The Hebrew term for heart is its most important word about humans, but there is no precise equivalent in English. The heart controls the whole body and is the centre of the intellect, emotions and will. It is central to our desires and our spiritual functioning. The way the heart is inclined leads to good or bad decisions. It is central to our ethics ‘for everything you do flows from it’ (v. 23).
The heart is also malleable, being shaped from outside us, but also shaping how we interact with the outside world. Our eyes and ears are gateways to the heart (v. 20-21), and at the same time our hearts decide what we hear and see (v. 25). Likewise, our words arise from our hearts (v. 24) and they set the course for our life (v. 26). The heart is the control centre of our being. Hence the importance of carefully monitoring what we allow into our hearts through our eyes, ears, affections, mind or spirit. If we are interested in ethics, we must be concerned about our hearts (Matthew 15:19).
Going beyond listening to the father’s words and seeking wisdom, this poem adds the importance of retaining what has been learned. Wisdom can slip away if we are not diligent. We must retain the words received, guard our hearts that have been shaped, keep our mouths free of perversity and corruption, watch where our eyes wander, and carefully watch our walks. Wisdom is not something learned once and stockpiled for later. Our hearts need on-going nutrition and exercise. Without good food, the heart grows sick and callous; without walking on the right path, our hearts waver and lose direction.

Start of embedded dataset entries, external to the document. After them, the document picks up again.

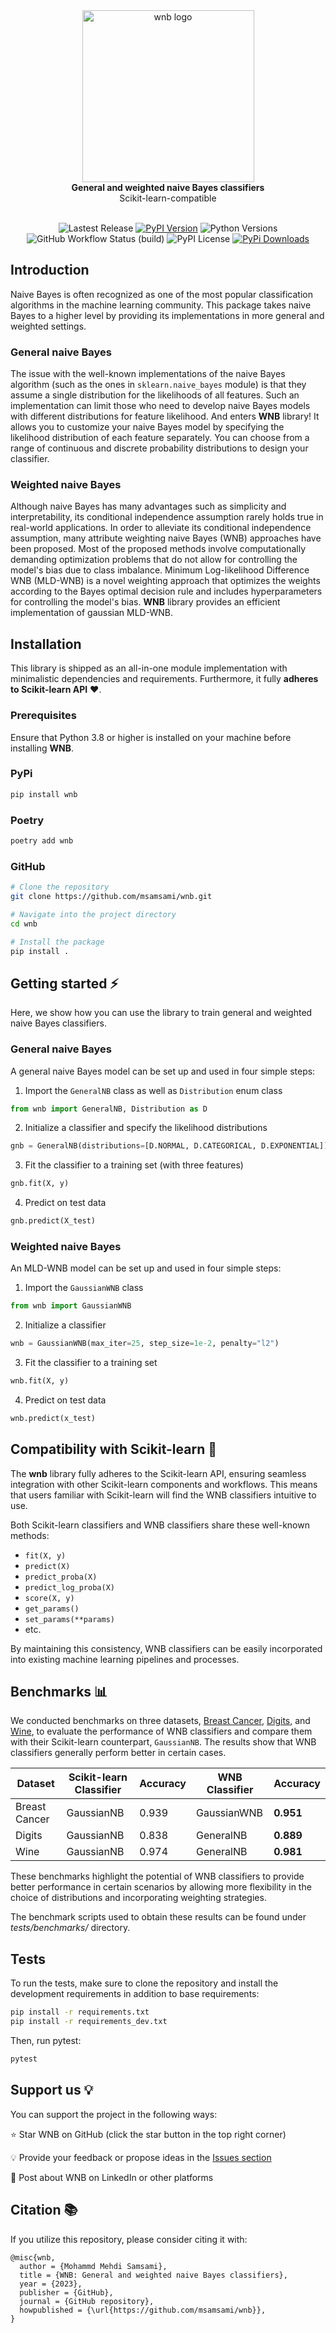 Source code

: <div align="center">
<img src="https://raw.githubusercontent.com/msamsami/wnb/main/docs/logo.png" alt="wnb logo" width="275" />
</div>

<div align="center"> <b>General and weighted naive Bayes classifiers</b> </div>
<div align="center">Scikit-learn-compatible</div> <br>

<div align="center">

![Lastest Release](https://img.shields.io/badge/release-v0.4.0-green)
[![PyPI Version](https://img.shields.io/pypi/v/wnb)](https://pypi.org/project/wnb/)
![Python Versions](https://img.shields.io/badge/python-3.8%20%7C%203.9%20%7C%203.10%20%7C%203.11%20%7C%203.12%20%7C%203.13-blue)<br>
![GitHub Workflow Status (build)](https://github.com/msamsami/wnb/actions/workflows/build.yml/badge.svg)
![PyPI License](https://img.shields.io/pypi/l/wnb)
[![PyPi Downloads](https://static.pepy.tech/badge/wnb)](https://pepy.tech/project/wnb)

</div>

## Introduction
Naive Bayes is often recognized as one of the most popular classification algorithms in the machine learning community. This package takes naive Bayes to a higher level by providing its implementations in more general and weighted settings.

### General naive Bayes
The issue with the well-known implementations of the naive Bayes algorithm (such as the ones in `sklearn.naive_bayes` module) is that they assume a single distribution for the likelihoods of all features. Such an implementation can limit those who need to develop naive Bayes models with different distributions for feature likelihood. And enters **WNB** library! It allows you to customize your naive Bayes model by specifying the likelihood distribution of each feature separately. You can choose from a range of continuous and discrete probability distributions to design your classifier.

### Weighted naive Bayes
Although naive Bayes has many advantages such as simplicity and interpretability, its conditional independence assumption rarely holds true in real-world applications. In order to alleviate its conditional independence assumption, many attribute weighting naive Bayes (WNB) approaches have been proposed. Most of the proposed methods involve computationally demanding optimization problems that do not allow for controlling the model's bias due to class imbalance. Minimum Log-likelihood Difference WNB (MLD-WNB) is a novel weighting approach that optimizes the weights according to the Bayes optimal decision rule and includes hyperparameters for controlling the model's bias. **WNB** library provides an efficient implementation of gaussian MLD-WNB.

## Installation
This library is shipped as an all-in-one module implementation with minimalistic dependencies and requirements. Furthermore, it fully **adheres to Scikit-learn API** ❤️.

### Prerequisites
Ensure that Python 3.8 or higher is installed on your machine before installing **WNB**.

### PyPi
```bash
pip install wnb
```

### Poetry
```bash
poetry add wnb
```

### GitHub
```bash
# Clone the repository
git clone https://github.com/msamsami/wnb.git

# Navigate into the project directory
cd wnb

# Install the package
pip install .
```

## Getting started ⚡️
Here, we show how you can use the library to train general and weighted naive Bayes classifiers.

### General naive Bayes

A general naive Bayes model can be set up and used in four simple steps:

1. Import the `GeneralNB` class as well as `Distribution` enum class
```python
from wnb import GeneralNB, Distribution as D
```

2. Initialize a classifier and specify the likelihood distributions
```python
gnb = GeneralNB(distributions=[D.NORMAL, D.CATEGORICAL, D.EXPONENTIAL])
```

3. Fit the classifier to a training set (with three features)
```python
gnb.fit(X, y)
```

4. Predict on test data
```python
gnb.predict(X_test)
```

### Weighted naive Bayes

An MLD-WNB model can be set up and used in four simple steps:

1. Import the `GaussianWNB` class
```python
from wnb import GaussianWNB
```

2. Initialize a classifier
```python
wnb = GaussianWNB(max_iter=25, step_size=1e-2, penalty="l2")
```

3. Fit the classifier to a training set
```python
wnb.fit(X, y)
```

4. Predict on test data
```python
wnb.predict(x_test)
```

## Compatibility with Scikit-learn 🤝

The **wnb** library fully adheres to the Scikit-learn API, ensuring seamless integration with other Scikit-learn components and workflows. This means that users familiar with Scikit-learn will find the WNB classifiers intuitive to use.

Both Scikit-learn classifiers and WNB classifiers share these well-known methods:

- `fit(X, y)`
- `predict(X)`
- `predict_proba(X)`
- `predict_log_proba(X)`
- `score(X, y)`
- `get_params()`
- `set_params(**params)`
- etc.

By maintaining this consistency, WNB classifiers can be easily incorporated into existing machine learning pipelines and processes.

## Benchmarks 📊
We conducted benchmarks on three datasets, [Breast Cancer](https://scikit-learn.org/stable/datasets/toy_dataset.html#breast-cancer-wisconsin-diagnostic-dataset), [Digits](https://scikit-learn.org/stable/datasets/toy_dataset.html#optical-recognition-of-handwritten-digits-dataset), and [Wine](https://scikit-learn.org/stable/datasets/toy_dataset.html#wine-recognition-dataset), to evaluate the performance of WNB classifiers and compare them with their Scikit-learn counterpart, `GaussianNB`. The results show that WNB classifiers generally perform better in certain cases.

| Dataset          | Scikit-learn Classifier | Accuracy | WNB Classifier | Accuracy  |
|------------------|-------------------------|----------|----------------|-----------|
| Breast Cancer    | GaussianNB              | 0.939    | GaussianWNB    | **0.951**     |
| Digits           | GaussianNB              | 0.838    | GeneralNB      | **0.889**     |
| Wine             | GaussianNB              | 0.974    | GeneralNB      | **0.981**     |

These benchmarks highlight the potential of WNB classifiers to provide better performance in certain scenarios by allowing more flexibility in the choice of distributions and incorporating weighting strategies.

The benchmark scripts used to obtain these results can be found under _tests/benchmarks/_ directory.

## Tests
To run the tests, make sure to clone the repository and install the development requirements in addition to base requirements:
```bash
pip install -r requirements.txt
pip install -r requirements_dev.txt
```

Then, run pytest:
```bash
pytest
```

## Support us 💡
You can support the project in the following ways:

⭐ Star WNB on GitHub (click the star button in the top right corner)

💡 Provide your feedback or propose ideas in the [Issues section](https://github.com/msamsami/wnb/issues)

📰 Post about WNB on LinkedIn or other platforms


## Citation 📚
If you utilize this repository, please consider citing it with:

```
@misc{wnb,
  author = {Mohammd Mehdi Samsami},
  title = {WNB: General and weighted naive Bayes classifiers},
  year = {2023},
  publisher = {GitHub},
  journal = {GitHub repository},
  howpublished = {\url{https://github.com/msamsami/wnb}},
}
```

For those who guard their hearts, the Proverbs promise life (v. 22). As in English, the Hebrew term for ‘life’ has many meanings. Most often in Proverbs it refers to the abundant life of health, prosperity and the good opinion of others, in addition to physical life. This is the abundant life offered by Jesus (John 10:10). We find health for our whole body, a restoration to a former state of well-being. Physical health is included here, as God is concerned about this. We see this in Paul’s advice to Timothy to drink a little wine for his health (1 Timothy 5:23). The health of Proverbs arises from a life lived in relationship with God that goes well beyond our physical health, and includes our mental, emotional and spiritual well-being.